How do you spot a conflict: The key signals are affiliate links and promo codes, partnerships or gifted products, the absence of an explicit method, and a one-sided message favouring a single brand. Transparency about funding is the first test of reliability (Tufts Petfoodology, 2023; WSAVA, 2021).
General documentary information. For an individual animal, a veterinarian's advice takes precedence over any online content.
The signs of a commercial interest
A conflict of interest shows in concrete clues: a sponsored or in partnership label, a discount code, affiliate buy links, products sent free by the brand (Tufts Petfoodology, 2023). The catch worth knowing: a piece can present itself as a personal opinion while being paid, with the disclosure pushed to the end of the description or into small print. Exclusive enthusiasm for one brand, with no comparison or nuance, is another signal.

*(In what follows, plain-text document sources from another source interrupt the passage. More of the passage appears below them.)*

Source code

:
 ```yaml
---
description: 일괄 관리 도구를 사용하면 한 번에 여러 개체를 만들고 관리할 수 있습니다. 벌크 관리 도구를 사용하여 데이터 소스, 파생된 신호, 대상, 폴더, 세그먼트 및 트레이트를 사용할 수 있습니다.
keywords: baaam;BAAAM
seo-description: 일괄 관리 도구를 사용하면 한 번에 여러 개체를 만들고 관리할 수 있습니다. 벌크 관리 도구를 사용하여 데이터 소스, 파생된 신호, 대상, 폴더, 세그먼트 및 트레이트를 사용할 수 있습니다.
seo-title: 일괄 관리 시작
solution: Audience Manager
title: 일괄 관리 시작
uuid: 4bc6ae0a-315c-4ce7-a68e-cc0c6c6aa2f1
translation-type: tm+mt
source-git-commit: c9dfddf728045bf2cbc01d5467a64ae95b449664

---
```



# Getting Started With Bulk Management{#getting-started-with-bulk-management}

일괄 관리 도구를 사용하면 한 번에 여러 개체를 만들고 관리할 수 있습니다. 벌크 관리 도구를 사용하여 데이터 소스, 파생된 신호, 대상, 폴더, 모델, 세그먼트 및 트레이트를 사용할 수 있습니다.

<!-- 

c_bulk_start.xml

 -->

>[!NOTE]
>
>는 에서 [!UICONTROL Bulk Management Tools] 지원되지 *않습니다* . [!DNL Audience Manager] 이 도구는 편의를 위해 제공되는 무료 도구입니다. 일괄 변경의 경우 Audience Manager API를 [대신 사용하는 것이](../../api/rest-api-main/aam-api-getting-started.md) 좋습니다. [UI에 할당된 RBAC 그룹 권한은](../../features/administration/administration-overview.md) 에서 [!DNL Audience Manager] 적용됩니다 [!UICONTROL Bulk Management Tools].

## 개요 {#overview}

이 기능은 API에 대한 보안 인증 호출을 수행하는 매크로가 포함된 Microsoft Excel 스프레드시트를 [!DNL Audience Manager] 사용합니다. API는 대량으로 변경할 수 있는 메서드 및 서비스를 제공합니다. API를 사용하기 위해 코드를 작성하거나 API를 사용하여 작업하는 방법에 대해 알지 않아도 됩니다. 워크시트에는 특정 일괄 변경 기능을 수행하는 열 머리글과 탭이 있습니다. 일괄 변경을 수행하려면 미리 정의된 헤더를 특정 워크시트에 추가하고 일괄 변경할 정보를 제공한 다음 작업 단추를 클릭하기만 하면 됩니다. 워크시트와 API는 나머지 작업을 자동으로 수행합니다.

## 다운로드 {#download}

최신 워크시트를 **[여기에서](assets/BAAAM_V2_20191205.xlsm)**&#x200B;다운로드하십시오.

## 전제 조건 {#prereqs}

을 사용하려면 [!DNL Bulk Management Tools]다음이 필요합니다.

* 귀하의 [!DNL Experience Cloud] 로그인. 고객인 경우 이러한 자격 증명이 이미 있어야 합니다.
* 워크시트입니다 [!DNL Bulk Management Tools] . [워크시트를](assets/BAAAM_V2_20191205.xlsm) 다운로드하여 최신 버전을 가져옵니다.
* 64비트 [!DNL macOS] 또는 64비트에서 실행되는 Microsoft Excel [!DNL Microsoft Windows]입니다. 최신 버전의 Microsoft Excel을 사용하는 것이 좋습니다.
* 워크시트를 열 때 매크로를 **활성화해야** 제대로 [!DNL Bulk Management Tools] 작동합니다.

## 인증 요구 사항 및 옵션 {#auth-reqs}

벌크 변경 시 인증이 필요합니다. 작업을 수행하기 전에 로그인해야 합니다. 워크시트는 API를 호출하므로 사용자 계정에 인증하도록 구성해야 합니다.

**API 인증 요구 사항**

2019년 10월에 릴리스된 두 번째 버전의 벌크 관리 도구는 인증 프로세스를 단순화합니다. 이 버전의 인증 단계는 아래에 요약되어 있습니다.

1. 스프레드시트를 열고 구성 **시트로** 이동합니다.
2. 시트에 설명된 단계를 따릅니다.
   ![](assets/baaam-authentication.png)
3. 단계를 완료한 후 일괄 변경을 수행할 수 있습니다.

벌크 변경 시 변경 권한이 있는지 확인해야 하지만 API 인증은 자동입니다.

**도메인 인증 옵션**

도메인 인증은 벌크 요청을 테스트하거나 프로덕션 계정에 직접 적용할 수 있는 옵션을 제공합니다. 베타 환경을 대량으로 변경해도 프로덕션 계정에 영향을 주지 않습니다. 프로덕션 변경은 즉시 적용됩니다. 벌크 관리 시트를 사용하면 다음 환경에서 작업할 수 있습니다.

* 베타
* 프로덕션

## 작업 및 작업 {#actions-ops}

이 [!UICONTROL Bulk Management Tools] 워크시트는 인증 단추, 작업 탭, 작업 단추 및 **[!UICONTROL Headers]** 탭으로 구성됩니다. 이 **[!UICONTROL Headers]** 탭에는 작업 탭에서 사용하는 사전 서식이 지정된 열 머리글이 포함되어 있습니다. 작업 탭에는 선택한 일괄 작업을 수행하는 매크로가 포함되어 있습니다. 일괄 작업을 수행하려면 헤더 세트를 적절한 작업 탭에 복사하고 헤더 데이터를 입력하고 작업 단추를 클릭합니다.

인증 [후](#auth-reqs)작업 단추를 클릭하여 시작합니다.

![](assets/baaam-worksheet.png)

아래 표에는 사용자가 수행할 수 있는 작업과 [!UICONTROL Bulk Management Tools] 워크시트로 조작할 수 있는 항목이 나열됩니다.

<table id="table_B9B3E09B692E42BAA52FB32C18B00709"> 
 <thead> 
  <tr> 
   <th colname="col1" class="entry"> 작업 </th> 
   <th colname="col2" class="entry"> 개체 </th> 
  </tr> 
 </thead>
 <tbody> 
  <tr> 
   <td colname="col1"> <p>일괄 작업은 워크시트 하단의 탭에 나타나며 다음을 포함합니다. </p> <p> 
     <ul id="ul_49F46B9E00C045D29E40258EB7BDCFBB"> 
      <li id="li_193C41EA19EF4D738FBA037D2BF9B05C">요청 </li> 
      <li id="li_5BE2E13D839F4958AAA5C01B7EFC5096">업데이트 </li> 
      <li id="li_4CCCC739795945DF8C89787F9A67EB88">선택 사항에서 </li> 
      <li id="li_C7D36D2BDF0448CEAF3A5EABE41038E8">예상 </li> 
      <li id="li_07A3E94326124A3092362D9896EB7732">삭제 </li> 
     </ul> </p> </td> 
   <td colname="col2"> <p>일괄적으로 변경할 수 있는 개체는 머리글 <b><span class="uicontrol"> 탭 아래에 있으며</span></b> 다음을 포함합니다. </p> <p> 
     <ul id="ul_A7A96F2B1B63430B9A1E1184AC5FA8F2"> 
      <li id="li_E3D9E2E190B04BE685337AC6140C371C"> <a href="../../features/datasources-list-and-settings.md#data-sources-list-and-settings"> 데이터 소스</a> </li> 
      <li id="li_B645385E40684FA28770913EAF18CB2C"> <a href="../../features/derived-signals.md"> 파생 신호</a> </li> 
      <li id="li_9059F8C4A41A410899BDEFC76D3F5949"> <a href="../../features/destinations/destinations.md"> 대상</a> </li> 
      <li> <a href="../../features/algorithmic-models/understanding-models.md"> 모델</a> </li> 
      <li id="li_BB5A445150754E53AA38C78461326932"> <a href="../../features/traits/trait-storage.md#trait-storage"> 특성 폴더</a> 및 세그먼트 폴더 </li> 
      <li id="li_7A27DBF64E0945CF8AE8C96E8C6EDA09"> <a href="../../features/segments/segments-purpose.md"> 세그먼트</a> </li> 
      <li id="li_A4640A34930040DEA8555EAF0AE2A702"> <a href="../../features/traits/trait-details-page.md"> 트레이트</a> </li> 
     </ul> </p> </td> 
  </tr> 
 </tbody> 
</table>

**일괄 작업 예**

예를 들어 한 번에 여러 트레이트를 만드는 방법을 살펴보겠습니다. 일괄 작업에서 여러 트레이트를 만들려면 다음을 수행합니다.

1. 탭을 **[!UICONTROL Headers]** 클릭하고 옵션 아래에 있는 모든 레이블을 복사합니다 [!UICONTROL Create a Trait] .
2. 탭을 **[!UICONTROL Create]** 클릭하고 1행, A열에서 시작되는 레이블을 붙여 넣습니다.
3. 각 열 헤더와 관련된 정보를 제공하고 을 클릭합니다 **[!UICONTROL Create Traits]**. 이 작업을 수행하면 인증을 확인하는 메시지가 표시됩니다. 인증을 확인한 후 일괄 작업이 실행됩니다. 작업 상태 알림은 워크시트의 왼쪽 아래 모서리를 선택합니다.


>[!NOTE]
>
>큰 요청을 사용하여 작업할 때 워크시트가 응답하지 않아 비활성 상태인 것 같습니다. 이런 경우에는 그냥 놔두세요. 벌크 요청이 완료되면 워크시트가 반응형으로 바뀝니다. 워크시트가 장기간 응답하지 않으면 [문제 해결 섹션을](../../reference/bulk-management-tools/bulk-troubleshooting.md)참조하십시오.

Assessing the rigour of the content
Beyond funding, the quality of an opinion is judged on its method: sources cited, explicit criteria, a clear line between fact and opinion (WSAVA, 2021). Reliable content shows its references and acknowledges its limits. The WSAVA recommends favouring the manufacturer assessment and sources that disclose their interests. An opinion with no method and no disclosure should be cross-checked before it is followed.
| Warning sign | Reliability signal |
|---|---|
| Promo code, affiliate link | Clear disclosure |
| One brand praised | Balanced comparison |
| No sources | References cited |
Petipedia explains how to detect conflicts of interest in recommending content, applying source transparency to itself.
Sources
Tufts Petfoodology (2023); WSAVA, Global Nutrition Guidelines (2021).